P-Glycoprotein-mediated transcellular transport and intracellular accumulation of [ 3H]daunorubicin were examined in cell monolayers with different levels of P-glycoprotein. The porcine kidney epithelial cell line LLC-PK 1 was transfected with MDR1 cDNA, and four sublines, LLC-GA5, LLC-GA5-VLB4, LLC-GA5-COL10, and LLC-GA5-COL150, were obtained by culturing the cells in the absence or in the presence of 4 ng/mL vinblastine, 10 ng/mL colchicine, and 150 ng/mL colchicine, respectively. Western blot analysis showed a large difference in P-glycoprotein expression within these sublines. The degree of drug resistance was dependent on the expression level of P-glycoprotein.

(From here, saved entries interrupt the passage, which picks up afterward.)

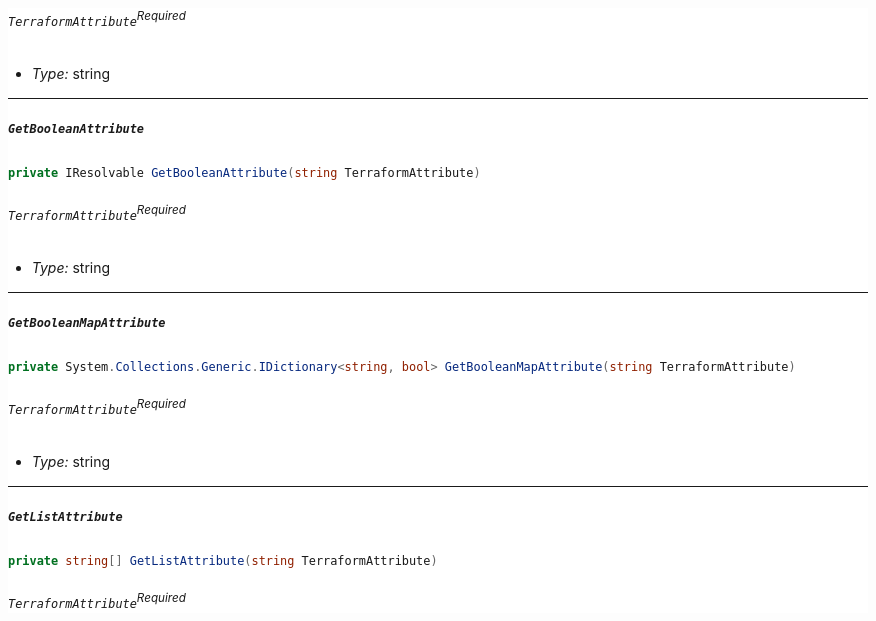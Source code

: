 ###### `TerraformAttribute`<sup>Required</sup> <a name="TerraformAttribute" id="@cdktf/provider-azurerm.managedApplicationDefinition.ManagedApplicationDefinition.getAnyMapAttribute.parameter.terraformAttribute"></a>

- *Type:* string

---

##### `GetBooleanAttribute` <a name="GetBooleanAttribute" id="@cdktf/provider-azurerm.managedApplicationDefinition.ManagedApplicationDefinition.getBooleanAttribute"></a>

```csharp
private IResolvable GetBooleanAttribute(string TerraformAttribute)
```

###### `TerraformAttribute`<sup>Required</sup> <a name="TerraformAttribute" id="@cdktf/provider-azurerm.managedApplicationDefinition.ManagedApplicationDefinition.getBooleanAttribute.parameter.terraformAttribute"></a>

- *Type:* string

---

##### `GetBooleanMapAttribute` <a name="GetBooleanMapAttribute" id="@cdktf/provider-azurerm.managedApplicationDefinition.ManagedApplicationDefinition.getBooleanMapAttribute"></a>

```csharp
private System.Collections.Generic.IDictionary<string, bool> GetBooleanMapAttribute(string TerraformAttribute)
```

###### `TerraformAttribute`<sup>Required</sup> <a name="TerraformAttribute" id="@cdktf/provider-azurerm.managedApplicationDefinition.ManagedApplicationDefinition.getBooleanMapAttribute.parameter.terraformAttribute"></a>

- *Type:* string

---

##### `GetListAttribute` <a name="GetListAttribute" id="@cdktf/provider-azurerm.managedApplicationDefinition.ManagedApplicationDefinition.getListAttribute"></a>

```csharp
private string[] GetListAttribute(string TerraformAttribute)
```

###### `TerraformAttribute`<sup>Required</sup> <a name="TerraformAttribute" id="@cdktf/provider-azurerm.managedApplicationDefinition.ManagedApplicationDefinition.getListAttribute.parameter.terraformAttribute"></a>
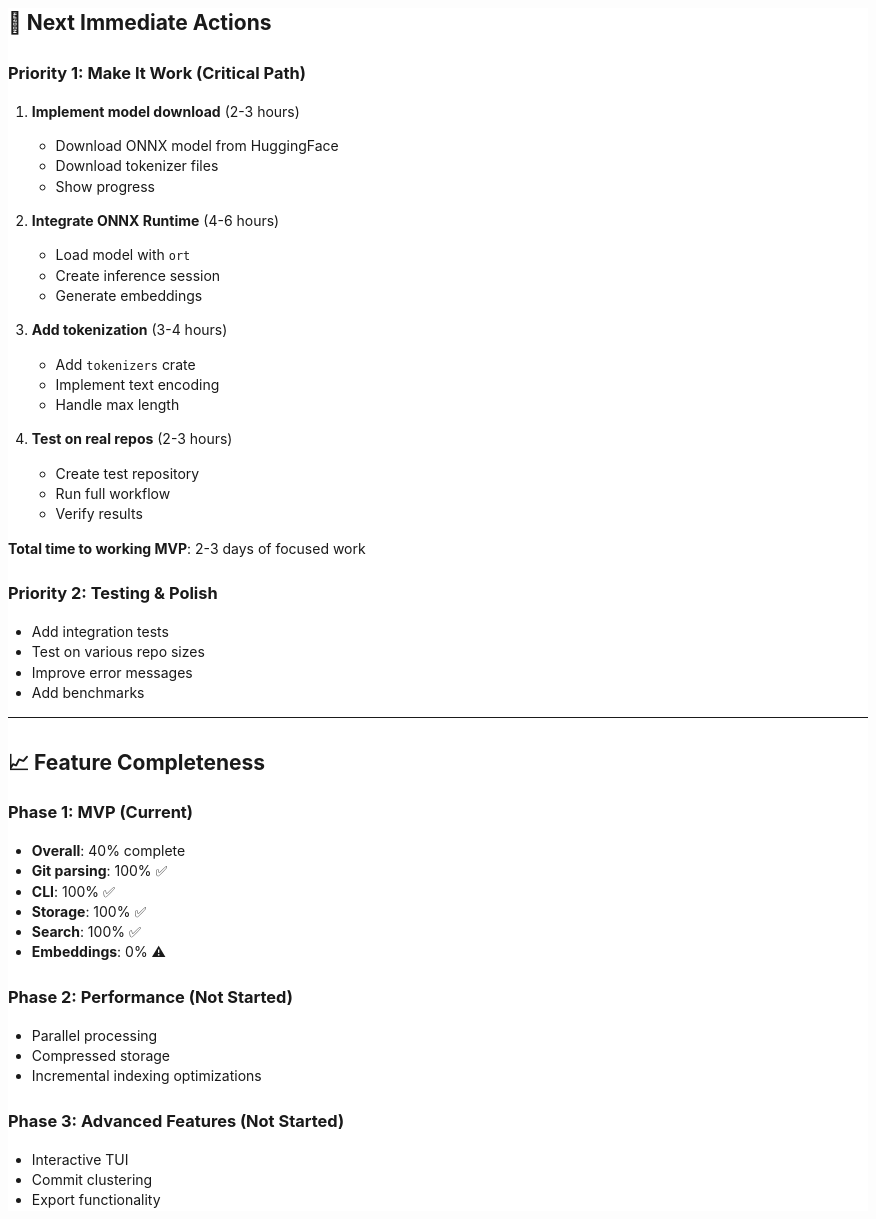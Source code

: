 ## 🚀 Next Immediate Actions

### Priority 1: Make It Work (Critical Path)
1. **Implement model download** (2-3 hours)
   - Download ONNX model from HuggingFace
   - Download tokenizer files
   - Show progress

2. **Integrate ONNX Runtime** (4-6 hours)
   - Load model with `ort`
   - Create inference session
   - Generate embeddings

3. **Add tokenization** (3-4 hours)
   - Add `tokenizers` crate
   - Implement text encoding
   - Handle max length

4. **Test on real repos** (2-3 hours)
   - Create test repository
   - Run full workflow
   - Verify results

**Total time to working MVP**: 2-3 days of focused work

### Priority 2: Testing & Polish
- Add integration tests
- Test on various repo sizes
- Improve error messages
- Add benchmarks

---

## 📈 Feature Completeness

### Phase 1: MVP (Current)
- **Overall**: 40% complete
- **Git parsing**: 100% ✅
- **CLI**: 100% ✅
- **Storage**: 100% ✅
- **Search**: 100% ✅
- **Embeddings**: 0% ⚠️

### Phase 2: Performance (Not Started)
- Parallel processing
- Compressed storage
- Incremental indexing optimizations

### Phase 3: Advanced Features (Not Started)
- Interactive TUI
- Commit clustering
- Export functionality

The amount of the unidirectional transport of [ 3H]daunorubicin by P-glycoprotein corresponded to the expression level of P-glycoprotein, which was followed by the decrease in intracellular accumulation of the agent. The concentration of cyclosporin A required for the inhibition of P-glycoprotein-mediated transport of [ 3H]daunorubicin was higher in cells with a high expression of P-glycoprotein. These findings suggest that the transport of daunorubicin by P-glycoprotein and its inhibition by cyclosporin A correspond to the expression level of P-glycoprotein.